Boikot Facebook, FPI Kampanyekan Media Sosial Penggantinya. Apa Itu?

Posted on

Lahiya – Front Pembela Islam (FPI) yang menyatakan akan memboikot Facebook tepat di hari Natal, Senin (25/12/2017) membuktikan hal tersebut. Sekjen DPD FPI DKI Jakarta, Novel Bamukmin mengatakan bahwa pihaknya telah menemukan aplikasi media sosial yakni Geevv, Callind, dan Redaksitimes.

Dilansir dari Tirto.id, Novel mengirimkan tautan tiga situs aplikasi alternatif yang dapat dipakai untuk menggantikan Facebook, yakni http://redaksitimes.com, pengganti Google: http://geevv.com, dan juga pengganti WhatsApp: http://callind.com.

Novel menilai bahwa tiga aplikasi itu masih dalam tahap pengembangan, namun untuk digunakan ketiganya sudah layak dan dapat dijadikan alternatif selain Facebook, WhatsApp, dan Google yang menurut dia adalah produk Amerika Serikat.
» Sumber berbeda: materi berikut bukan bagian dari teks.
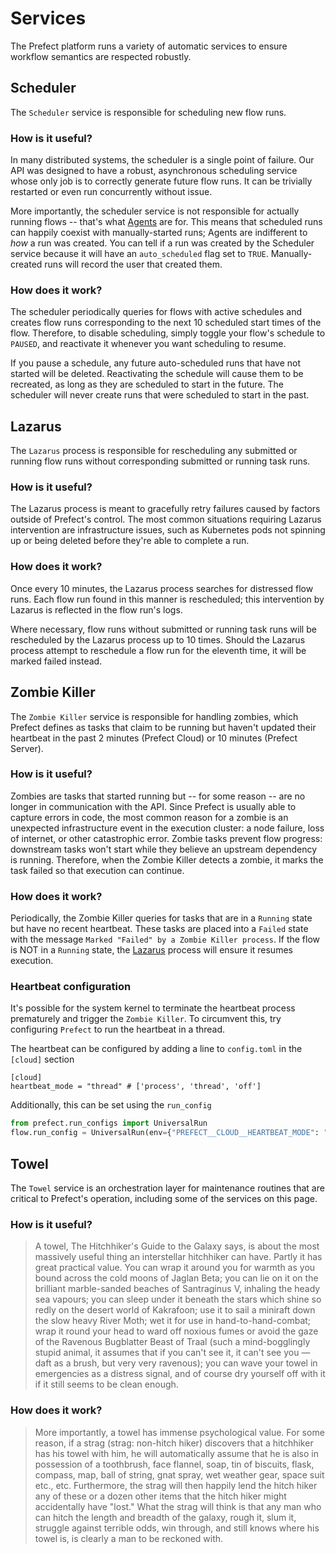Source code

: # Services

The Prefect platform runs a variety of automatic services to ensure workflow semantics are respected robustly.

## Scheduler

The `Scheduler` service is responsible for scheduling new flow runs.

### How is it useful?

In many distributed systems, the scheduler is a single point of failure. Our API was designed to have a robust, asynchronous scheduling service whose only job is to correctly generate future flow runs. It can be trivially restarted or even run concurrently without issue.

More importantly, the scheduler service is not responsible for actually running flows -- that's what [Agents](/orchestration/agents/overview) are for. This means that scheduled runs can happily coexist with manually-started runs; Agents are indifferent to _how_ a run was created. You can tell if a run was created by the Scheduler service because it will have an `auto_scheduled` flag set to `TRUE`. Manually-created runs will record the user that created them.

### How does it work?

The scheduler periodically queries for flows with active schedules and creates flow runs corresponding to the next 10 scheduled start times of the flow. Therefore, to disable scheduling, simply toggle your flow's schedule to `PAUSED`, and reactivate it whenever you want scheduling to resume.

If you pause a schedule, any future auto-scheduled runs that have not started will be deleted. Reactivating the schedule will cause them to be recreated, as long as they are scheduled to start in the future. The scheduler will never create runs that were scheduled to start in the past.

## Lazarus

The `Lazarus` process is responsible for rescheduling any submitted or running flow runs without
corresponding submitted or running task runs.

### How is it useful?

The Lazarus process is meant to gracefully retry failures caused by factors outside of Prefect's control. The most common situations requiring Lazarus intervention are infrastructure issues, such as Kubernetes pods not spinning up or being deleted before they're able to complete a run.

### How does it work?

Once every 10 minutes, the Lazarus process searches for distressed flow runs. Each flow run found in this manner is rescheduled; this intervention by Lazarus is reflected in the flow run's logs.

Where necessary, flow runs without submitted or running task runs will be rescheduled by the Lazarus process up to 10 times. Should the Lazarus process attempt to reschedule a flow run for the eleventh time, it will be marked failed instead.

## Zombie Killer

The `Zombie Killer` service is responsible for handling zombies, which Prefect defines as tasks that claim to be running but haven't updated their heartbeat in the past 2 minutes (Prefect Cloud) or 10 minutes (Prefect Server).

### How is it useful?

Zombies are tasks that started running but -- for some reason -- are no longer in communication with the API. Since Prefect is usually able to capture errors in code, the most common reason for a zombie is an unexpected infrastructure event in the execution cluster: a node failure, loss of internet, or other catastrophic error. Zombie tasks prevent flow progress: downstream tasks won't start while they believe an upstream dependency is running. Therefore, when the Zombie Killer detects a zombie, it marks the task failed so that execution can continue.

### How does it work?

Periodically, the Zombie Killer queries for tasks that are in a `Running` state but have no recent heartbeat. These tasks are placed into a `Failed` state with the message `Marked "Failed" by a Zombie Killer process`. If the flow is NOT in a `Running` state, the [Lazarus](#lazarus) process will ensure it resumes execution.

### Heartbeat configuration

It's possible for the system kernel to terminate the heartbeat process prematurely and trigger the `Zombie Killer`. To circumvent this, try configuring `Prefect` to run the heartbeat in a thread.

The heartbeat can be configured by adding a line to `config.toml` in the `[cloud]` section
```
[cloud]
heartbeat_mode = "thread" # ['process', 'thread', 'off']
```

Additionally, this can be set using the `run_config`
```python
from prefect.run_configs import UniversalRun
flow.run_config = UniversalRun(env={"PREFECT__CLOUD__HEARTBEAT_MODE": "thread"})
```

## Towel

The `Towel` service is an orchestration layer for maintenance routines that are critical to Prefect's operation, including some of the services on this page.

### How is it useful?

> A towel, The Hitchhiker's Guide to the Galaxy says, is about the most massively useful thing an interstellar hitchhiker can have. Partly it has great practical value. You can wrap it around you for warmth as you bound across the cold moons of Jaglan Beta; you can lie on it on the brilliant marble-sanded beaches of Santraginus V, inhaling the heady sea vapours; you can sleep under it beneath the stars which shine so redly on the desert world of Kakrafoon; use it to sail a miniraft down the slow heavy River Moth; wet it for use in hand-to-hand-combat; wrap it round your head to ward off noxious fumes or avoid the gaze of the Ravenous Bugblatter Beast of Traal (such a mind-bogglingly stupid animal, it assumes that if you can't see it, it can't see you — daft as a brush, but very very ravenous); you can wave your towel in emergencies as a distress signal, and of course dry yourself off with it if it still seems to be clean enough.

### How does it work?

> More importantly, a towel has immense psychological value. For some reason, if a strag (strag: non-hitch hiker) discovers that a hitchhiker has his towel with him, he will automatically assume that he is also in possession of a toothbrush, face flannel, soap, tin of biscuits, flask, compass, map, ball of string, gnat spray, wet weather gear, space suit etc., etc. Furthermore, the strag will then happily lend the hitch hiker any of these or a dozen other items that the hitch hiker might accidentally have "lost." What the strag will think is that any man who can hitch the length and breadth of the galaxy, rough it, slum it, struggle against terrible odds, win through, and still knows where his towel is, is clearly a man to be reckoned with.
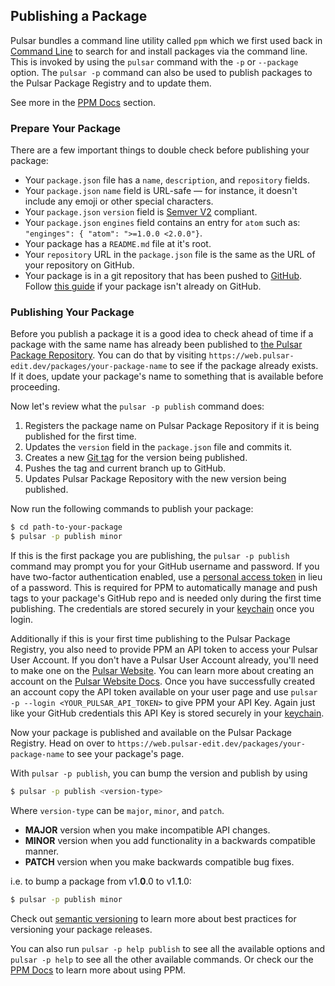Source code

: ## Publishing a Package

Pulsar bundles a command line utility called `ppm` which we first used back in [Command Line](../../../using-pulsar/#command-line) to search for and install packages via the command line. This is invoked by using the `pulsar` command with the `-p` or `--package` option. The `pulsar -p` command can also be used to publish packages to the Pulsar Package Registry and to update them.

See more in the [PPM Docs]() section.

### Prepare Your Package

There are a few important things to double check before publishing your package:

- Your `package.json` file has a `name`, `description`, and `repository` fields.
- Your `package.json` `name` field is URL-safe — for instance, it doesn't include any emoji or other special characters.
- Your `package.json` `version` field is [Semver V2](https://semver.org/spec/v2.0.0.html) compliant.
- Your `package.json` `engines` field contains an entry for `atom` such as: `"enginges": { "atom": ">=1.0.0 <2.0.0"}`.
- Your package has a `README.md` file at it's root.
- Your `repository` URL in the `package.json` file is the same as the URL of your repository on GitHub.
- Your package is in a git repository that has been pushed to [GitHub](https://github.com). Follow [this guide](https://help.github.com/articles/importing-a-git-repository-using-the-command-line/) if your package isn't already on GitHub.

### Publishing Your Package

Before you publish a package it is a good idea to check ahead of time if a
package with the same name has already been published to
[the Pulsar Package Repository](https://web.pulsar-edit.dev/packages). You can
do that by visiting `https://web.pulsar-edit.dev/packages/your-package-name` to
see if the package already exists. If it does, update your package's name to
something that is available before proceeding.

Now let's review what the `pulsar -p publish` command does:

1. Registers the package name on Pulsar Package Repository if it is being
   published for the first time.
2. Updates the `version` field in the `package.json` file and commits it.
3. Creates a new [Git tag](https://git-scm.com/book/en/Git-Basics-Tagging) for
   the version being published.
4. Pushes the tag and current branch up to GitHub.
5. Updates Pulsar Package Repository with the new version being published.

Now run the following commands to publish your package:

```sh
$ cd path-to-your-package
$ pulsar -p publish minor
```

If this is the first package you are publishing, the `pulsar -p publish` command may prompt you for your GitHub username and password. If you have two-factor authentication enabled, use a [personal access token](https://help.github.com/articles/creating-a-personal-access-token-for-the-command-line/) in lieu of a password. This is required for PPM to automatically manage and push tags to your package's GitHub repo and is needed only during the first time publishing. The credentials are stored securely in your [keychain](<https://en.wikipedia.org/wiki/Keychain_(software)>) once you login.

Additionally if this is your first time publishing to the Pulsar Package Registry, you also need to provide PPM an API token to access your Pulsar User Account. If you don't have a Pulsar User Account already, you'll need to make one on the [Pulsar Website](https://web.pulsar-edit.dev/login). You can learn more about creating an account on the [Pulsar Website Docs](). Once you have successfully created an account copy the API token available on your user page and use `pulsar -p --login <YOUR_PULSAR_API_TOKEN>` to give PPM your API Key. Again just like your GitHub credentials this API Key is stored securely in your [keychain](<https://en.wikipedia.org/wiki/Keychain_(software)>).

Now your package is published and available on the Pulsar Package Registry. Head on over to `https://web.pulsar-edit.dev/packages/your-package-name` to see your package's page.

With `pulsar -p publish`, you can bump the version and publish by using

```sh
$ pulsar -p publish <version-type>
```

Where `version-type` can be `major`, `minor`, and `patch`.

- **MAJOR** version when you make incompatible API changes.
- **MINOR** version when you add functionality in a backwards compatible manner.
- **PATCH** version when you make backwards compatible bug fixes.

i.e. to bump a package from v1.**0**.0 to v1.**1**.0:

```sh
$ pulsar -p publish minor
```

Check out [semantic versioning](https://semver.org/) to learn more about best practices for versioning your package releases.

You can also run `pulsar -p help publish` to see all the available options and `pulsar -p help` to see all the other available commands. Or check our the [PPM Docs]() to learn more about using PPM.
Baca juga: Wah! Stephen Hawking Tak Percaya Adanya Surga, Begini Katanya

“Cintai produk-produk Indonesia untuk kebangkitan bangsa,” kata Novel seperti dikutip dari Tirto.id yang menghubungi dia melalui pesan WhatsApp.
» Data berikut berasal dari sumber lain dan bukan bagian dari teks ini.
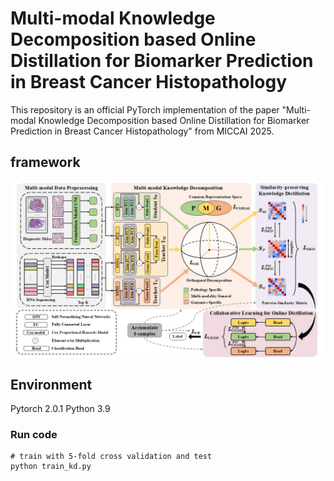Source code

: # Multi-modal Knowledge Decomposition based Online Distillation for Biomarker Prediction in Breast Cancer Histopathology

This repository is an official PyTorch implementation of the paper "Multi-modal Knowledge Decomposition based Online Distillation for Biomarker Prediction in Breast Cancer Histopathology" from MICCAI 2025.


## framework
 <p align="center">
  <img align="center" src="fm.jpg" width="800px"/>
 </p>

## Environment
Pytorch 2.0.1
Python 3.9


 ### Run code

```
# train with 5-fold cross validation and test
python train_kd.py
```

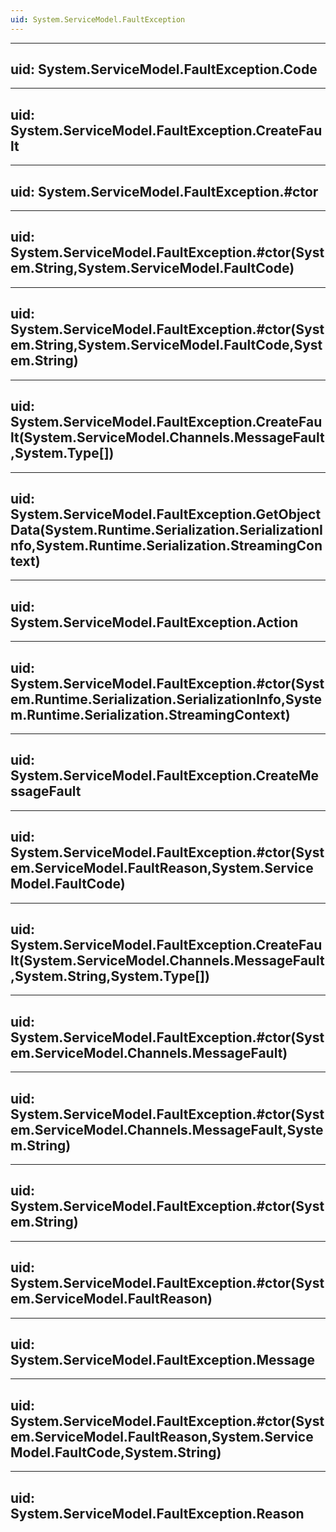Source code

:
 ```yaml
---
uid: System.ServiceModel.FaultException
---
```


---
uid: System.ServiceModel.FaultException.Code
---

---
uid: System.ServiceModel.FaultException.CreateFault
---

---
uid: System.ServiceModel.FaultException.#ctor
---

---
uid: System.ServiceModel.FaultException.#ctor(System.String,System.ServiceModel.FaultCode)
---

---
uid: System.ServiceModel.FaultException.#ctor(System.String,System.ServiceModel.FaultCode,System.String)
---

---
uid: System.ServiceModel.FaultException.CreateFault(System.ServiceModel.Channels.MessageFault,System.Type[])
---

---
uid: System.ServiceModel.FaultException.GetObjectData(System.Runtime.Serialization.SerializationInfo,System.Runtime.Serialization.StreamingContext)
---

---
uid: System.ServiceModel.FaultException.Action
---

---
uid: System.ServiceModel.FaultException.#ctor(System.Runtime.Serialization.SerializationInfo,System.Runtime.Serialization.StreamingContext)
---

---
uid: System.ServiceModel.FaultException.CreateMessageFault
---

---
uid: System.ServiceModel.FaultException.#ctor(System.ServiceModel.FaultReason,System.ServiceModel.FaultCode)
---

---
uid: System.ServiceModel.FaultException.CreateFault(System.ServiceModel.Channels.MessageFault,System.String,System.Type[])
---

---
uid: System.ServiceModel.FaultException.#ctor(System.ServiceModel.Channels.MessageFault)
---

---
uid: System.ServiceModel.FaultException.#ctor(System.ServiceModel.Channels.MessageFault,System.String)
---

---
uid: System.ServiceModel.FaultException.#ctor(System.String)
---

---
uid: System.ServiceModel.FaultException.#ctor(System.ServiceModel.FaultReason)
---

---
uid: System.ServiceModel.FaultException.Message
---

---
uid: System.ServiceModel.FaultException.#ctor(System.ServiceModel.FaultReason,System.ServiceModel.FaultCode,System.String)
---

---
uid: System.ServiceModel.FaultException.Reason
---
Novel mengaku kalau dirinya sudah menghimbau seluruh anggota FPI serta alumni 212 supaya beralih seperti dirinya yang menggunakan ketiga aplikasi di laman itu. “Jadi, bukan hanya kepada anggota FPI saja, tapi seluruh umat Islam. Kalau saya sudah lama pakai,” ujar Novel.

Kata Novel, seruan ini sifatnya bukan pemaksaan. Menurut pengakuannya ia hanya mengimbau sebab ia menilai bahwa Facebook tak berpihak kepada perjuangan umat Islam. Hal itu terlihat dari banyaknya pemblokiran atas akun anggota FPI dan pentolan 212.

Baca juga: Astaga! Pria Ini Sudah Tidur dengan 1.700 Wanita, Begini Pengakuannya

“Sejak diblokir sudah tidak buat Facebook lagi. Capek. Buat [akun kemudian] diblokir lagi,” imbuh Novel.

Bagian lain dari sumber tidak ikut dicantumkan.